PROBLEM DESCRIPTION » Output the entire listing below exactly as it stands.

BEGIN

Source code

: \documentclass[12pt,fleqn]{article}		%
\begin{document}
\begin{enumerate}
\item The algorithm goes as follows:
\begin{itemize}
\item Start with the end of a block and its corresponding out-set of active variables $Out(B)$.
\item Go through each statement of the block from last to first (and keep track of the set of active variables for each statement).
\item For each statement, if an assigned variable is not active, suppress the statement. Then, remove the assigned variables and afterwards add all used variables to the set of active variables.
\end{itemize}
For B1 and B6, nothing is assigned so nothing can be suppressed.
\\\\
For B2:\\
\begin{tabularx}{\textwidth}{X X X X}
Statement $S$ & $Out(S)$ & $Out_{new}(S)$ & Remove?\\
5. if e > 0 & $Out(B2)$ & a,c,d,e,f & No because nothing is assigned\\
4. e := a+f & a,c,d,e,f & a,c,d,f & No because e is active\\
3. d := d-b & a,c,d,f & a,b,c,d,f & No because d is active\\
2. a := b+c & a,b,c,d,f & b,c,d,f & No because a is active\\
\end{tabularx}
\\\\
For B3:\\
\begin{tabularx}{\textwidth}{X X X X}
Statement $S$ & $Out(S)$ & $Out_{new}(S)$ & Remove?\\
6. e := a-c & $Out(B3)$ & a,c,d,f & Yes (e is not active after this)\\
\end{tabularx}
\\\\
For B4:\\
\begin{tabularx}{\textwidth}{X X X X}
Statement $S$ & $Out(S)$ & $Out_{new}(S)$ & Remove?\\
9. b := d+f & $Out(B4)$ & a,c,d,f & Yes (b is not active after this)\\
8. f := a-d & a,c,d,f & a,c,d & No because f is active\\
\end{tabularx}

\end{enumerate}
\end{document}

END

EXERCISE RESPONSE »
Source code

: \documentclass[12pt,fleqn]{article}		%
\begin{document}
\begin{enumerate}
\item The algorithm goes as follows:
\begin{itemize}
\item Start with the end of a block and its corresponding out-set of active variables $Out(B)$.
\item Go through each statement of the block from last to first (and keep track of the set of active variables for each statement).
\item For each statement, if an assigned variable is not active, suppress the statement. Then, remove the assigned variables and afterwards add all used variables to the set of active variables.
\end{itemize}
For B1 and B6, nothing is assigned so nothing can be suppressed.
\\\\
For B2:\\
\begin{tabularx}{\textwidth}{X X X X}
Statement $S$ & $Out(S)$ & $Out_{new}(S)$ & Remove?\\
5. if e > 0 & $Out(B2)$ & a,c,d,e,f & No because nothing is assigned\\
4. e := a+f & a,c,d,e,f & a,c,d,f & No because e is active\\
3. d := d-b & a,c,d,f & a,b,c,d,f & No because d is active\\
2. a := b+c & a,b,c,d,f & b,c,d,f & No because a is active\\
\end{tabularx}
\\\\
For B3:\\
\begin{tabularx}{\textwidth}{X X X X}
Statement $S$ & $Out(S)$ & $Out_{new}(S)$ & Remove?\\
6. e := a-c & $Out(B3)$ & a,c,d,f & Yes (e is not active after this)\\
\end{tabularx}
\\\\
For B4:\\
\begin{tabularx}{\textwidth}{X X X X}
Statement $S$ & $Out(S)$ & $Out_{new}(S)$ & Remove?\\
9. b := d+f & $Out(B4)$ & a,c,d,f & Yes (b is not active after this)\\
8. f := a-d & a,c,d,f & a,c,d & No because f is active\\
\end{tabularx}

\end{enumerate}
\end{document}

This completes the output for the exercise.